Measurements of the large-scale structure of the universe are key observables to study fundamental physics. This thesis focuses on the calibration of photometric redshift distributions of extragalactic galaxy surveys and their impact on the analysis of large-scale structure data.

First, I examine the impact of redshift distribution uncertainties on the cosmological inference from weak lensing measurements. The weak gravitational lensing effect, known as cosmic shear, distorts the shape of galaxy images due to the distribution of gravitating matter along the line sight. Thus, it provides a probe of the matter distribution in the universe. However, modelling the observed cosmic shear signal requires knowledge about the distribution of observed galaxies along the line of sight, which is usually determined through photometric redshifts. I develop a method that accurately propagates residual redshift distribution uncertainties into the weak lensing likelihood and perform a self-calibration of the redshift distribution with cosmic shear data.

Second, I develop a new method to assign photometrically observed galaxies to tomographic redshift bins. The goal is to obtain compact distributions and to reduce the overlap between redshift bins caused by catastrophic outliers in the photometric redshift estimation. This is achieved by combining a self-organising map with a simulated annealing algorithm which optimises the clustering cross-correlation signal between a photometric galaxy catalogue and a spectroscopically observed sample of reference galaxies.
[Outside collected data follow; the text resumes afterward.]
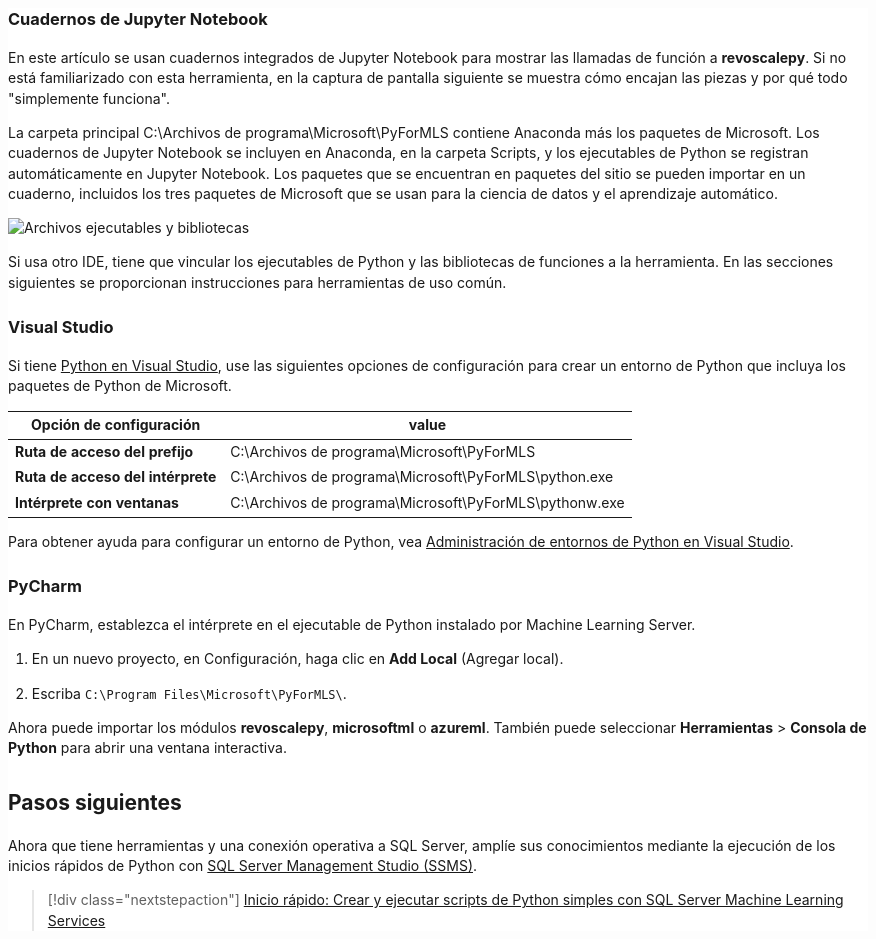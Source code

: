 
### <a name="jupyter-notebooks"></a>Cuadernos de Jupyter Notebook

En este artículo se usan cuadernos integrados de Jupyter Notebook para mostrar las llamadas de función a **revoscalepy**. Si no está familiarizado con esta herramienta, en la captura de pantalla siguiente se muestra cómo encajan las piezas y por qué todo "simplemente funciona". 

La carpeta principal C:\Archivos de programa\Microsoft\PyForMLS contiene Anaconda más los paquetes de Microsoft. Los cuadernos de Jupyter Notebook se incluyen en Anaconda, en la carpeta Scripts, y los ejecutables de Python se registran automáticamente en Jupyter Notebook. Los paquetes que se encuentran en paquetes del sitio se pueden importar en un cuaderno, incluidos los tres paquetes de Microsoft que se usan para la ciencia de datos y el aprendizaje automático.

  ![Archivos ejecutables y bibliotecas](media/jupyter-notebook-python-registration.png)

Si usa otro IDE, tiene que vincular los ejecutables de Python y las bibliotecas de funciones a la herramienta. En las secciones siguientes se proporcionan instrucciones para herramientas de uso común.

### <a name="visual-studio"></a>Visual Studio

Si tiene [Python en Visual Studio](https://code.visualstudio.com/docs/languages/python), use las siguientes opciones de configuración para crear un entorno de Python que incluya los paquetes de Python de Microsoft.

| Opción de configuración | value |
|-----------------------|-------|
| **Ruta de acceso del prefijo** | C:\Archivos de programa\Microsoft\PyForMLS |
| **Ruta de acceso del intérprete** | C:\Archivos de programa\Microsoft\PyForMLS\python.exe |
| **Intérprete con ventanas** | C:\Archivos de programa\Microsoft\PyForMLS\pythonw.exe |

Para obtener ayuda para configurar un entorno de Python, vea [Administración de entornos de Python en Visual Studio](/visualstudio/python/managing-python-environments-in-visual-studio).

### <a name="pycharm"></a>PyCharm

En PyCharm, establezca el intérprete en el ejecutable de Python instalado por Machine Learning Server.

1. En un nuevo proyecto, en Configuración, haga clic en **Add Local** (Agregar local).

2. Escriba `C:\Program Files\Microsoft\PyForMLS\`.

Ahora puede importar los módulos **revoscalepy**, **microsoftml** o **azureml**. También puede seleccionar **Herramientas** > **Consola de Python** para abrir una ventana interactiva.

## <a name="next-steps"></a>Pasos siguientes

Ahora que tiene herramientas y una conexión operativa a SQL Server, amplíe sus conocimientos mediante la ejecución de los inicios rápidos de Python con [SQL Server Management Studio (SSMS)](../../ssms/download-sql-server-management-studio-ssms.md).

> [!div class="nextstepaction"]
> [Inicio rápido: Crear y ejecutar scripts de Python simples con SQL Server Machine Learning Services](../tutorials/quickstart-python-create-script.md)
Finally, I perform consistency tests in cosmological analyses. These tests include a study of the consistency between the constraints on cosmological parameters probed by the five tomographic bins of the Kilo-Degree Survey. Furthermore, I study the internal consistency of the ΛCDM model by dividing the model into regimes: one that describes the evolution of the isotropic background of the universe and one describing matter density perturbations. This model is constrained by cosmic shear, galaxy clustering, and cosmic microwave background measurements.